Orwell told his publisher that this little book was a ‘fairy story but also a polital allegory’. It was written during World War Two when Orwell was beginning to see the dangers of Stalin’s policies at a time when most of Britain thought Russia an ally. But it is not simply about Russia, but about the dangers of totalitarianism anywhere! Right-wing Fascism and Left-wing Communism are exactly the same in their effects on the common people.
This short book about a disaffected Jewish teenager in New York stunned the public on its first appearance in 1951. It stimulated what came to be called the ‘youthquake’ of young people who would no longer automatically follow the ‘wisdom’ of their elders. Mostly famous for this one book, Salinger published only short stories afterwards and then became famous for just being a recluse. Come and meet young Holden Caulfield and see what all the fuss was about!
Coming out of a trip that Forster took to India and written about he returned to England, this is one of the most sympathetic explorations of the effects of colonialism and the chasm that seems to exist between people of different cultures, even when their sympathies lean towards each other. And what are the mysteries hidden in the fabulous ’empty’ caves … something to drive one mad???
This world famous novel was banned in Russia and Pasternak was forced to refuse the Nobel Prize in 1958, two years before his death. His artistry has produced one of the most beautiful books on the nature of poetry. Zhivago’s perspective is, of course, Pasternak’s own and his passionate resistance to tyranny sweeps us up into a world at a time when the price of conscience could be unbearable.
This novel is an exquisite piece of work, combining modern awareness with an evocation of Thomas Hardy’s Dorset. John Fowles’ love affair with Lyme Regis gives the setting an intimacy and poignancy that sweeps the reader up and deeply into the feeling life of the story. Come and enjoy an awareness of Victorian Dorset mingled with a modern intelligence and sensibility. Time travelling with a difference!

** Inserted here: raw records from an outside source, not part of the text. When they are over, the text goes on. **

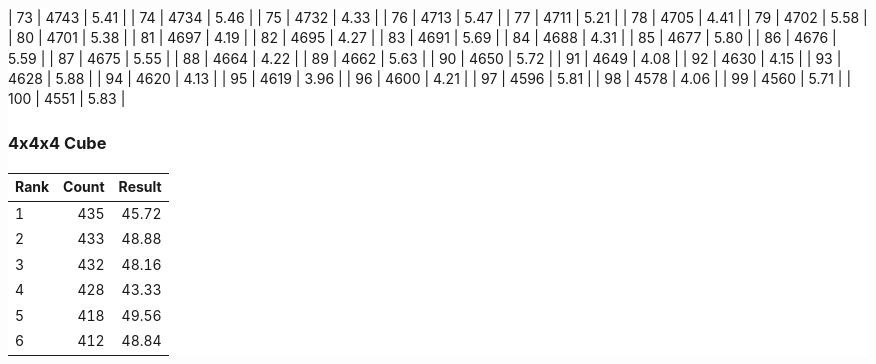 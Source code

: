 | 73 | 4743 | 5.41 |
| 74 | 4734 | 5.46 |
| 75 | 4732 | 4.33 |
| 76 | 4713 | 5.47 |
| 77 | 4711 | 5.21 |
| 78 | 4705 | 4.41 |
| 79 | 4702 | 5.58 |
| 80 | 4701 | 5.38 |
| 81 | 4697 | 4.19 |
| 82 | 4695 | 4.27 |
| 83 | 4691 | 5.69 |
| 84 | 4688 | 4.31 |
| 85 | 4677 | 5.80 |
| 86 | 4676 | 5.59 |
| 87 | 4675 | 5.55 |
| 88 | 4664 | 4.22 |
| 89 | 4662 | 5.63 |
| 90 | 4650 | 5.72 |
| 91 | 4649 | 4.08 |
| 92 | 4630 | 4.15 |
| 93 | 4628 | 5.88 |
| 94 | 4620 | 4.13 |
| 95 | 4619 | 3.96 |
| 96 | 4600 | 4.21 |
| 97 | 4596 | 5.81 |
| 98 | 4578 | 4.06 |
| 99 | 4560 | 5.71 |
| 100 | 4551 | 5.83 |

### 4x4x4 Cube

| Rank | Count | Result |
| :--- | ---: | ---: |
| 1 | 435 | 45.72 |
| 2 | 433 | 48.88 |
| 3 | 432 | 48.16 |
| 4 | 428 | 43.33 |
| 5 | 418 | 49.56 |
| 6 | 412 | 48.84 |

This is Capote’s study of the New York world he knew so well. Holly Golightly, based loosely on his own mother, moves from hill-billy to up-market girl with aplomb! In one short book Capote records the innate tragedy of having to always try to be what one is not.
Regularly on school syllabuses and famously filmed with Alasdair Sim, this play explores the nature of our responsibility for others … especially those less fortunate than ourselves. And who is the mysterious inspector? Come and see if we can find out!
Especially for Christmas come out to play with Mowgli and his animal friends. Kipling’s little book has been a classic ever since its first publication. It’s examination of the nature of friendship and the ‘law of the jungle’ is as relevant today as when it breathed its magic into Victorian nurseries and delighted its small spell-bound listeners. Followed by a wonderful Launde Christmas lunch.